Medicare is a pretty good system and it is getting even better. The people who run it are competent, ready and willing to talk to you any time of the day or night. They are incredibly patient, which really helps because a lot of people on Medicare are not entirely “all there” anymore.
Medicare’s way of distributing drugs was deeply flawed and still leaves a lot to be desired, though it is better than it was. Their unwillingness to deal with — until this year — seeing, hearing, chewing, and breathing was cruel.
I don’t know if the changes we are seeing this year are local Massachusetts changes or national, but this year we are actually going to get enough money to buy a pair of eyeglasses, get our teeth cleaned and x-rayed and if Garry still needed them, hearing aids. Too bad they are available now because a few years ago, Garry really needed them.

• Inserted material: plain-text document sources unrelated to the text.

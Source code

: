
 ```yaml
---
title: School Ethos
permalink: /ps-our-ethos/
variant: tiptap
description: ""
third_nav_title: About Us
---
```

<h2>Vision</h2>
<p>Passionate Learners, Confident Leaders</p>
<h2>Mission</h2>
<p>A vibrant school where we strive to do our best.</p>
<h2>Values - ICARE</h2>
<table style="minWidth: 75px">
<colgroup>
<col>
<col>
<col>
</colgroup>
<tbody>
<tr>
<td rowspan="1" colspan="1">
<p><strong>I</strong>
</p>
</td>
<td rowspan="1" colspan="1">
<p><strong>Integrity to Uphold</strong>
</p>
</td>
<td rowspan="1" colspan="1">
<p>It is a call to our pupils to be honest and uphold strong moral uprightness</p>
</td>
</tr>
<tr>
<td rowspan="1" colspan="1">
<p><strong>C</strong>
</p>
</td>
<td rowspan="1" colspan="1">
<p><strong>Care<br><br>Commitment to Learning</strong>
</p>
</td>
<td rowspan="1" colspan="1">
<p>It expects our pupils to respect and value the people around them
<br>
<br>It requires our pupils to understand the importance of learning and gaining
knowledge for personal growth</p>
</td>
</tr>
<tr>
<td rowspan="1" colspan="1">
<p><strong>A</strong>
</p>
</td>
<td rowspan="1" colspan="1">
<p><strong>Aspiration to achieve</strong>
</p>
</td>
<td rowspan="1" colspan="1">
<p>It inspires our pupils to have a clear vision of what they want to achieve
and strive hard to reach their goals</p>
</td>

We just changed from BlueCross to Harvard-Pilgrim. It will save us about $170/month and we can keep all our doctors (I checked). Also, since we’d use the same hospital where they already have all our records, I wouldn’t have to get a new institution “up to speed.” I honestly didn’t think I could cope with swapping all my doctors again and records again.
Do you believe the government of a country has a responsibility to provide universal, affordable (if not “free”) healthcare for its citizens?

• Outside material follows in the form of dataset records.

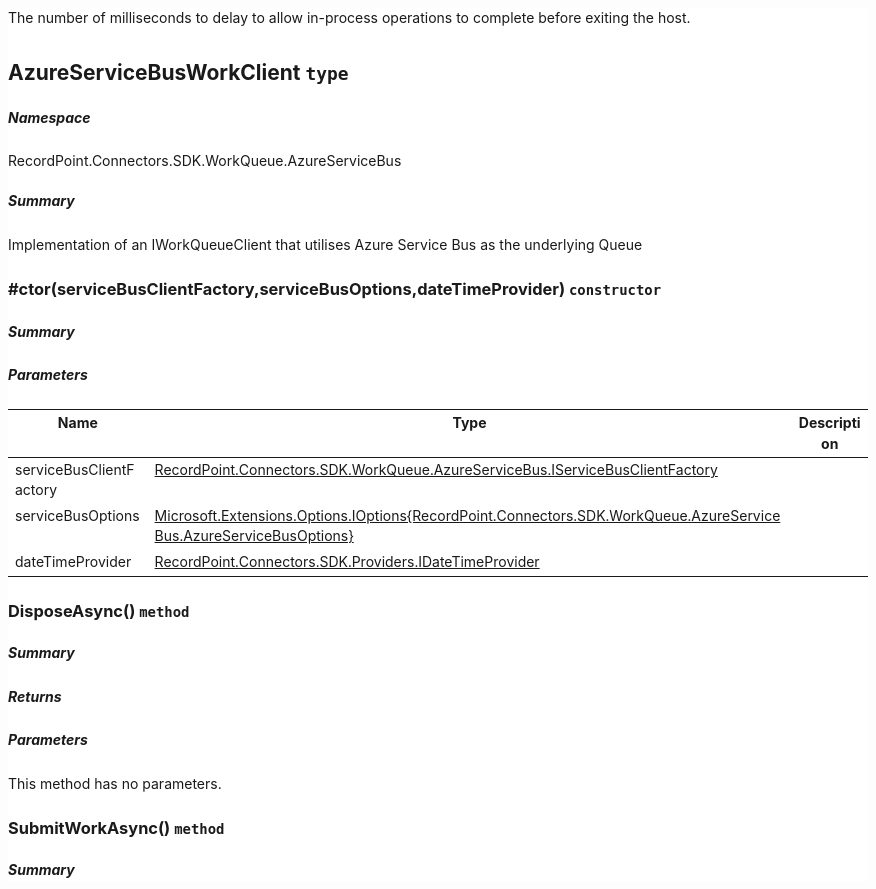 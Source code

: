 The number of milliseconds to delay to allow in-process operations to complete before exiting the host.

<a name='T-RecordPoint-Connectors-SDK-WorkQueue-AzureServiceBus-AzureServiceBusWorkClient'></a>
## AzureServiceBusWorkClient `type`

##### Namespace

RecordPoint.Connectors.SDK.WorkQueue.AzureServiceBus

##### Summary

Implementation of an IWorkQueueClient that utilises Azure Service Bus as the underlying Queue

<a name='M-RecordPoint-Connectors-SDK-WorkQueue-AzureServiceBus-AzureServiceBusWorkClient-#ctor-RecordPoint-Connectors-SDK-WorkQueue-AzureServiceBus-IServiceBusClientFactory,Microsoft-Extensions-Options-IOptions{RecordPoint-Connectors-SDK-WorkQueue-AzureServiceBus-AzureServiceBusOptions},RecordPoint-Connectors-SDK-Providers-IDateTimeProvider-'></a>
### #ctor(serviceBusClientFactory,serviceBusOptions,dateTimeProvider) `constructor`

##### Summary



##### Parameters

| Name | Type | Description |
| ---- | ---- | ----------- |
| serviceBusClientFactory | [RecordPoint.Connectors.SDK.WorkQueue.AzureServiceBus.IServiceBusClientFactory](#T-RecordPoint-Connectors-SDK-WorkQueue-AzureServiceBus-IServiceBusClientFactory 'RecordPoint.Connectors.SDK.WorkQueue.AzureServiceBus.IServiceBusClientFactory') |  |
| serviceBusOptions | [Microsoft.Extensions.Options.IOptions{RecordPoint.Connectors.SDK.WorkQueue.AzureServiceBus.AzureServiceBusOptions}](#T-Microsoft-Extensions-Options-IOptions{RecordPoint-Connectors-SDK-WorkQueue-AzureServiceBus-AzureServiceBusOptions} 'Microsoft.Extensions.Options.IOptions{RecordPoint.Connectors.SDK.WorkQueue.AzureServiceBus.AzureServiceBusOptions}') |  |
| dateTimeProvider | [RecordPoint.Connectors.SDK.Providers.IDateTimeProvider](#T-RecordPoint-Connectors-SDK-Providers-IDateTimeProvider 'RecordPoint.Connectors.SDK.Providers.IDateTimeProvider') |  |

<a name='M-RecordPoint-Connectors-SDK-WorkQueue-AzureServiceBus-AzureServiceBusWorkClient-DisposeAsync'></a>
### DisposeAsync() `method`

##### Summary



##### Returns



##### Parameters

This method has no parameters.

<a name='M-RecordPoint-Connectors-SDK-WorkQueue-AzureServiceBus-AzureServiceBusWorkClient-SubmitWorkAsync-RecordPoint-Connectors-SDK-Work-WorkRequest,System-Threading-CancellationToken-'></a>
### SubmitWorkAsync() `method`

##### Summary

If you live in the United States, would you favor Medicare for all/single-payer health plan?
Having lived in Israel where medical care is free if you are poor, but if you aren’t quite that poor, you can buy into any one of a number insurance plans that give you other options, like private doctors rather than clinics, or one of the groups that offer more options for natural care. But all medical care uses the same hospitals and surgeons are not your choice but are based on your problem(s) and who they think can best solve it.
You got incredibly good medical care, probably because there are more doctors per capita in Israel than anywhere else in the world. Well, you know. Jewish doctors are a “thing.” Half the doctors were American or British, too. All the top surgeons were American — but of course, that was the 1980s and things have probably changed.

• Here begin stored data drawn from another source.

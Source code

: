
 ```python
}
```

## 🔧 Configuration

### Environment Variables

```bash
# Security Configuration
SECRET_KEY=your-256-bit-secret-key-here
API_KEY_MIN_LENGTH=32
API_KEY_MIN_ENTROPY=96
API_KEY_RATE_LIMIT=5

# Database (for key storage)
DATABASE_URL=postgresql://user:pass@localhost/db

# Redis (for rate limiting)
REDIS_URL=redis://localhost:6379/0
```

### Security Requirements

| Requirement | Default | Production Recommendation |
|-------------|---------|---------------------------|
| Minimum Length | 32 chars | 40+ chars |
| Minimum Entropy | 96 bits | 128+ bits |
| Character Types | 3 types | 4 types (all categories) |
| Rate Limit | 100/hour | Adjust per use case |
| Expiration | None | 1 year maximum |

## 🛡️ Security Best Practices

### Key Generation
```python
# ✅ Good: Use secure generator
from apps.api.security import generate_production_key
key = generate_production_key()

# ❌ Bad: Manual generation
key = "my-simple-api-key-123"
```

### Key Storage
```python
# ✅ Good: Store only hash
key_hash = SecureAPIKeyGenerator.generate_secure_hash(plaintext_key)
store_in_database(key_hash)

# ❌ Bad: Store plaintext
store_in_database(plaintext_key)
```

The thing is, you had a choice of how you wanted the services delivered, but one way or the other, you were entitled to the services. Everyone had medical care, free or paid. Whether you were a citizen or tourist, you could go to the nearest health clinic and they would take care of you. No identification needed.
Medicine was free. For everyone.
It was such a good system that I think that’s what we should have here. You can use the government “free for all” system or spend a bit more money and get extra services. But regardless, everyone gets medication at no cost. No one is left out of the system.
If you live outside of the U.S., does your government provide universal healthcare? If so, how do you feel about it? If not, what kind of healthcare coverage do you have?
See my answer above. Having lived in two countries with two very different medical systems, Israel’s was really great. I think Switzerland has a very similar system too.